• Exercise prompt: Only the lines from the line containing "3. **可解释性增强**" to the end of the records, both included, belong in the answer, copied exactly.

======== Data extracts ========

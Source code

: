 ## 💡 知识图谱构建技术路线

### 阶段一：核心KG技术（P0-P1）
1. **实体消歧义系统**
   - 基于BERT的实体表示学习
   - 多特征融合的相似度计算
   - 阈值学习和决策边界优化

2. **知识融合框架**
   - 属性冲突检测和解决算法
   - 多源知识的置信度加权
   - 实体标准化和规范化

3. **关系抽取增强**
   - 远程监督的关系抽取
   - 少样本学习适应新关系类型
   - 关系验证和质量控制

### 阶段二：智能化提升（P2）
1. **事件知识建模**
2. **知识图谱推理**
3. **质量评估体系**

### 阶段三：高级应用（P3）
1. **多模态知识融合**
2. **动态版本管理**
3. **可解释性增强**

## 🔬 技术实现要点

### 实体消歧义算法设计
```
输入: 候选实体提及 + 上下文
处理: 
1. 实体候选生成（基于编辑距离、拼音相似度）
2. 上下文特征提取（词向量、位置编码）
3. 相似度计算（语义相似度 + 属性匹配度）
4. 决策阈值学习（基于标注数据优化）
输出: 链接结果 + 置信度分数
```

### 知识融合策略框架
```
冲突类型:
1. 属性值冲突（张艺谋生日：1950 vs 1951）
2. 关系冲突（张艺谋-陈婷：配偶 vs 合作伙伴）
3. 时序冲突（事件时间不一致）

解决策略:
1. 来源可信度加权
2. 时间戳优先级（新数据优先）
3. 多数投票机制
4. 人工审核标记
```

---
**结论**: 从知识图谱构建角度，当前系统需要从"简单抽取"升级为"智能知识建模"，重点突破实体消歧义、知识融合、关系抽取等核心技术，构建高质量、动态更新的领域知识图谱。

========

• Task response:
3. **可解释性增强**

## 🔬 技术实现要点

### 实体消歧义算法设计
```
输入: 候选实体提及 + 上下文
处理: 
1. 实体候选生成（基于编辑距离、拼音相似度）
2. 上下文特征提取（词向量、位置编码）
3. 相似度计算（语义相似度 + 属性匹配度）
4. 决策阈值学习（基于标注数据优化）
输出: 链接结果 + 置信度分数
```

### 知识融合策略框架
```
冲突类型:
1. 属性值冲突（张艺谋生日：1950 vs 1951）
2. 关系冲突（张艺谋-陈婷：配偶 vs 合作伙伴）
3. 时序冲突（事件时间不一致）

解决策略:
1. 来源可信度加权
2. 时间戳优先级（新数据优先）
3. 多数投票机制
4. 人工审核标记
```

---
**结论**: 从知识图谱构建角度，当前系统需要从"简单抽取"升级为"智能知识建模"，重点突破实体消歧义、知识融合、关系抽取等核心技术，构建高质量、动态更新的领域知识图谱。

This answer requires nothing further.